Il est à noter que l’Association tunisienne des maladies chroniques figure parmi les rares associations qui disposent d’un échographe. Depuis sa création en 2006, elle a organisé 9 campagnes de dépistage précoce des deux cancers féminins : celui du sein et celui du col de l’utérus. Œuvrant conjointement avec la Société tunisienne de l’échographie doppler, l’Alcm prévoit une journée portes ouvertes à Menzel Hayet à Sousse, une action qui comptera un examen par échographie mammaire. « Certes, notre association dispose d’un outil majeur dans le dépistage qu’est l’échographe.

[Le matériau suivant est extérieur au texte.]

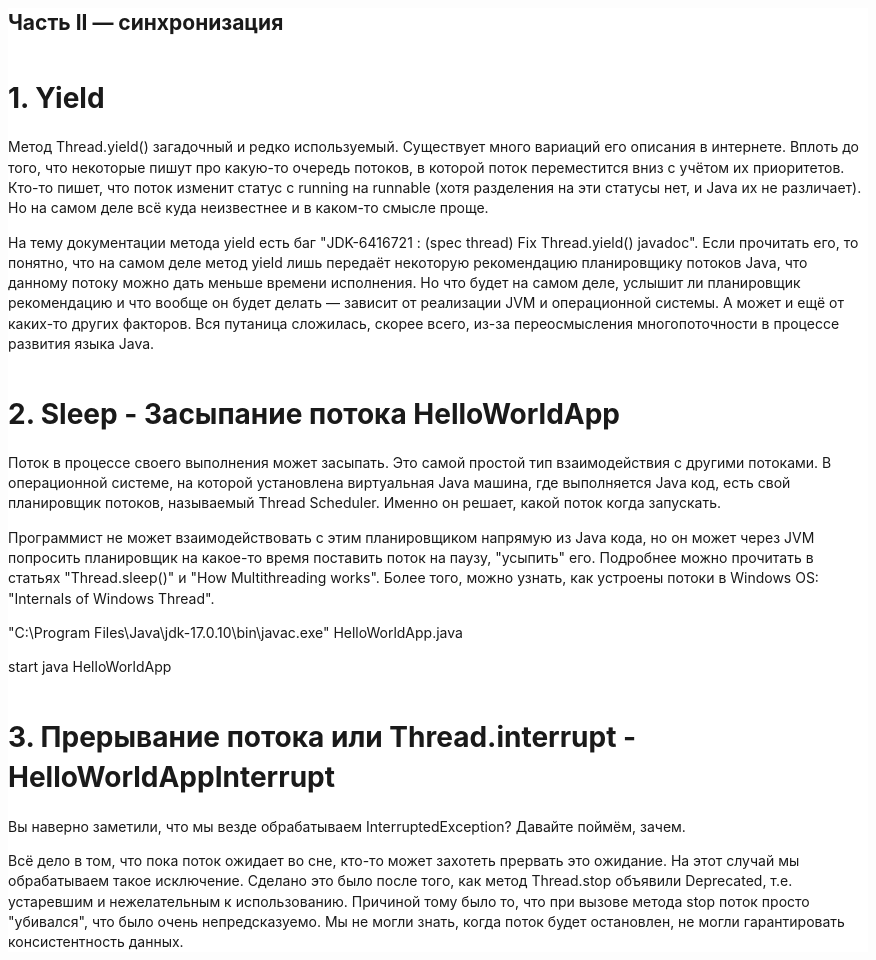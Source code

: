 ## Часть II — синхронизация

# 1. Yield

Метод Thread.yield() загадочный и редко используемый. Существует много вариаций его описания в интернете. 
Вплоть до того, что некоторые пишут про какую-то очередь потоков, в которой поток переместится вниз с учётом их приоритетов. 
Кто-то пишет, что поток изменит статус с running на runnable (хотя разделения на эти статусы нет, и Java их не различает). Но на самом деле всё куда неизвестнее и в каком-то смысле проще.

На тему документации метода yield есть баг "JDK-6416721 : (spec thread) Fix Thread.yield() javadoc". Если прочитать его, 
то понятно, что на самом деле метод yield лишь передаёт некоторую рекомендацию планировщику потоков Java, 
что данному потоку можно дать меньше времени исполнения. Но что будет на самом деле, услышит ли планировщик рекомендацию 
и что вообще он будет делать — зависит от реализации JVM и операционной системы. А может и ещё от каких-то других факторов. 
Вся путаница сложилась, скорее всего, из-за переосмысления многопоточности в процессе развития языка Java.

# 2. Sleep - Засыпание потока HelloWorldApp

Поток в процессе своего выполнения может засыпать. Это самой простой тип взаимодействия с другими потоками.
В операционной системе, на которой установлена виртуальная Java машина, где выполняется Java код, есть свой планировщик потоков, называемый Thread Scheduler. 
Именно он решает, какой поток когда запускать.

Программист не может взаимодействовать с этим планировщиком напрямую из Java кода, 
но он может через JVM попросить планировщик на какое-то время поставить поток на паузу, "усыпить" его. Подробнее можно прочитать в статьях "Thread.sleep()" и "How Multithreading works". Более того, можно узнать, как устроены потоки в Windows OS: "Internals of Windows Thread".

"C:\Program Files\Java\jdk-17.0.10\bin\javac.exe" HelloWorldApp.java

start java HelloWorldApp

# 3. Прерывание потока или Thread.interrupt - HelloWorldAppInterrupt
Вы наверно заметили, что мы везде обрабатываем InterruptedException? Давайте поймём, зачем.

Всё дело в том, что пока поток ожидает во сне, кто-то может захотеть прервать это ожидание. 
На этот случай мы обрабатываем такое исключение. Сделано это было после того, как метод Thread.stop объявили Deprecated, 
т.е. устаревшим и нежелательным к использованию. Причиной тому было то, что при вызове метода stop поток просто "убивался", 
что было очень непредсказуемо. Мы не могли знать, когда поток будет остановлен, не могли гарантировать консистентность данных.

Cependant, pour multiplier les campagnes de dépistage, beaucoup de détails nécessitent d’être pris en considération, dont la coordination avec le ministère de tutelle, avec le secteur privé, la mobilisation des médecins et des sages-femmes…Tout un budget doit être alloué à ces actions tout en garantissant leur gratuité et leur efficience », précise-t-elle. Mme Ben Moussa se réjouit, malgré son inquiétude, des retombées des campagnes de sensibilisation et de dépistage, entamées depuis près de vingt ans. Des actions qui ont permis de briser le tabou, d’oser consulter et de se soumettre au traitement à temps pour quatre cas sur cinq. La taille tumorale décelée au dépistage a, par conséquent, diminué, passant de quatre centimètres dans les années 90 à 3,3 centimètres, selon les derniers chiffres.